LLaMa.CPP
Health Check
The Health API allows you to verify whether the Llama.cpp server is reachable and operational. This is particularly useful for monitoring or troubleshooting purposes, ensuring that your application can interact with the server before making further requests (e.g., completions, embeddings, etc.).
Tip
Incorporate health checks into your deployment pipeline or monitoring system to proactively detect issues with the Llama.cpp server.
Example: Health Check
PHP Code
use Partitech\PhpMistral\Clients\LlamaCpp\LlamaCppClient;
use Partitech\PhpMistral\MistralClientException;
$llamacppUrl = getenv('LLAMACPP_URL');
$llamacppApiKey = getenv('LLAMACPP_API_KEY');
$client = new LlamaCppClient(apiKey: $llamacppApiKey, url: $llamacppUrl);
try {
// Perform the health check (returns a boolean)
$isHealthy = $client->health();
// Display the result
print_r($isHealthy);
} catch (MistralClientException $e) {
echo $e->getMessage();
}
Example Output
1
- 1 (true): The server is healthy and responding correctly.

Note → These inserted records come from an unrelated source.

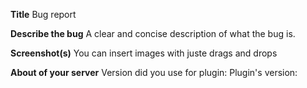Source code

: **Title**
Bug report

**Describe the bug**
A clear and concise description of what the bug is.

**Screenshot(s)**
You can insert images with juste drags and drops

**About of your server**
Version did you use for plugin:
Plugin's version:

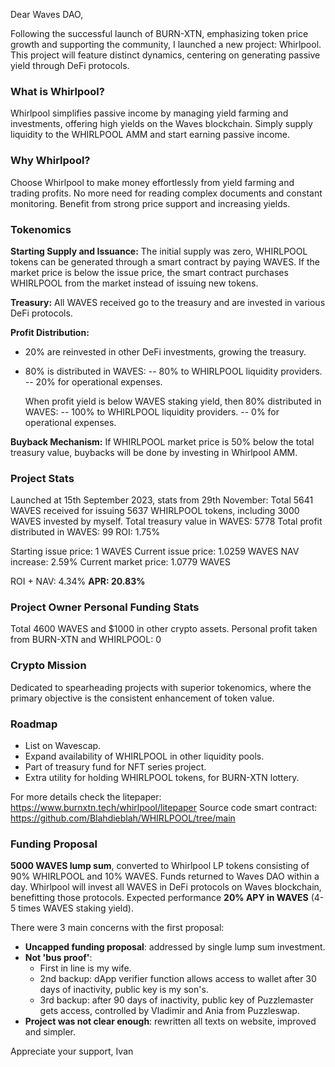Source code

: Dear Waves DAO,

Following the successful launch of BURN-XTN, emphasizing token price growth and supporting the community, I launched a new project: Whirlpool. This project will feature distinct dynamics, centering on generating passive yield through DeFi protocols.

### What is Whirlpool?
Whirlpool simplifies passive income by managing yield farming and investments, offering high yields on the Waves blockchain. 
Simply supply liquidity to the WHIRLPOOL AMM and start earning passive income.

### Why Whirlpool?
Choose Whirlpool to make money effortlessly from yield farming and trading profits. 
No more need for reading complex documents and constant monitoring. 
Benefit from strong price support and increasing yields.

### Tokenomics
**Starting Supply and Issuance:**
The initial supply was zero, WHIRLPOOL tokens can be generated through a smart contract by paying WAVES. If the market price is below the issue price, the smart contract purchases WHIRLPOOL from the market instead of issuing new tokens.

**Treasury:**
All WAVES received go to the treasury and are invested in various DeFi protocols. 

**Profit Distribution:**
- 20% are reinvested in other DeFi investments, growing the treasury.
- 80% is distributed in WAVES:
    -- 80% to WHIRLPOOL liquidity providers.
    -- 20% for operational expenses.

    When profit yield is below WAVES staking yield, then 80% distributed in WAVES:
        -- 100% to WHIRLPOOL liquidity providers.
        -- 0% for operational expenses.

**Buyback Mechanism:**
If WHIRLPOOL market price is 50% below the total treasury value, buybacks will be done by investing in Whirlpool AMM.

### Project Stats
Launched at 15th September 2023, stats from 29th November:
Total 5641 WAVES received for issuing 5637 WHIRLPOOL tokens, including 3000 WAVES invested by myself.
Total treasury value in WAVES: 5778
Total profit distributed in WAVES: 99
ROI: 1.75%

Starting issue price: 1 WAVES
Current issue price: 1.0259 WAVES
NAV increase: 2.59%
Current market price: 1.0779 WAVES

ROI + NAV: 4.34%
**APR: 20.83%**

### Project Owner Personal Funding Stats
Total 4600 WAVES and $1000 in other crypto assets.
Personal profit taken from BURN-XTN and WHIRLPOOL: 0

### Crypto Mission
Dedicated to spearheading projects with superior tokenomics, where the primary objective is the consistent enhancement of token value.

### Roadmap
- List on Wavescap.
- Expand availability of WHIRLPOOL in other liquidity pools.
- Part of treasury fund for NFT series project.
- Extra utility for holding WHIRLPOOL tokens, for BURN-XTN lottery.

For more details check the litepaper: https://www.burnxtn.tech/whirlpool/litepaper
Source code smart contract: https://github.com/Blahdieblah/WHIRLPOOL/tree/main

### Funding Proposal
**5000 WAVES lump sum**, converted to Whirlpool LP tokens consisting of 90% WHIRLPOOL and 10% WAVES.
Funds returned to Waves DAO within a day.
Whirlpool will invest all WAVES in DeFi protocols on Waves blockchain, benefitting those protocols. 
Expected performance **20% APY in WAVES** (4-5 times WAVES staking yield).

There were 3 main concerns with the first proposal:
- **Uncapped funding proposal**: addressed by single lump sum investment.
- **Not 'bus proof'**:
    - First in line is my wife.
    - 2nd backup: dApp verifier function allows access to wallet after 30 days of inactivity, public key is my son's. 
    - 3rd backup: after 90 days of inactivity, public key of Puzzlemaster gets access, controlled by Vladimir and Ania from Puzzleswap.
- **Project was not clear enough**: rewritten all texts on website, improved and simpler.

Appreciate your support,
Ivan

- (false): The server is unreachable or unhealthy.
Warning
A
false
result indicates that the server is either not running, misconfigured, or unreachable (e.g., network issues, incorrect URL or port).
Use Cases
- Startup checks: Ensure the Llama.cpp server is running before launching an application.
- Health monitoring: Integrate with monitoring tools (e.g., Prometheus, Grafana) for real-time server status.
- Error handling: Avoid sending inference requests when the server is down, and notify administrators proactively.
Error Handling
If the server is unreachable or there is an internal error during the check, the method will throw a MistralClientException
. Always wrap health checks in a try-catch
block to handle such situations gracefully.
try {
$isHealthy = $client->health();
} catch (MistralClientException $e) {
// Log or notify about the server issue
echo 'Health check failed: ' . $e->getMessage();
}
Note
This health check performs a lightweight status query and does not validate model readiness (e.g., whether a model is loaded). Use this method for basic server availability checks.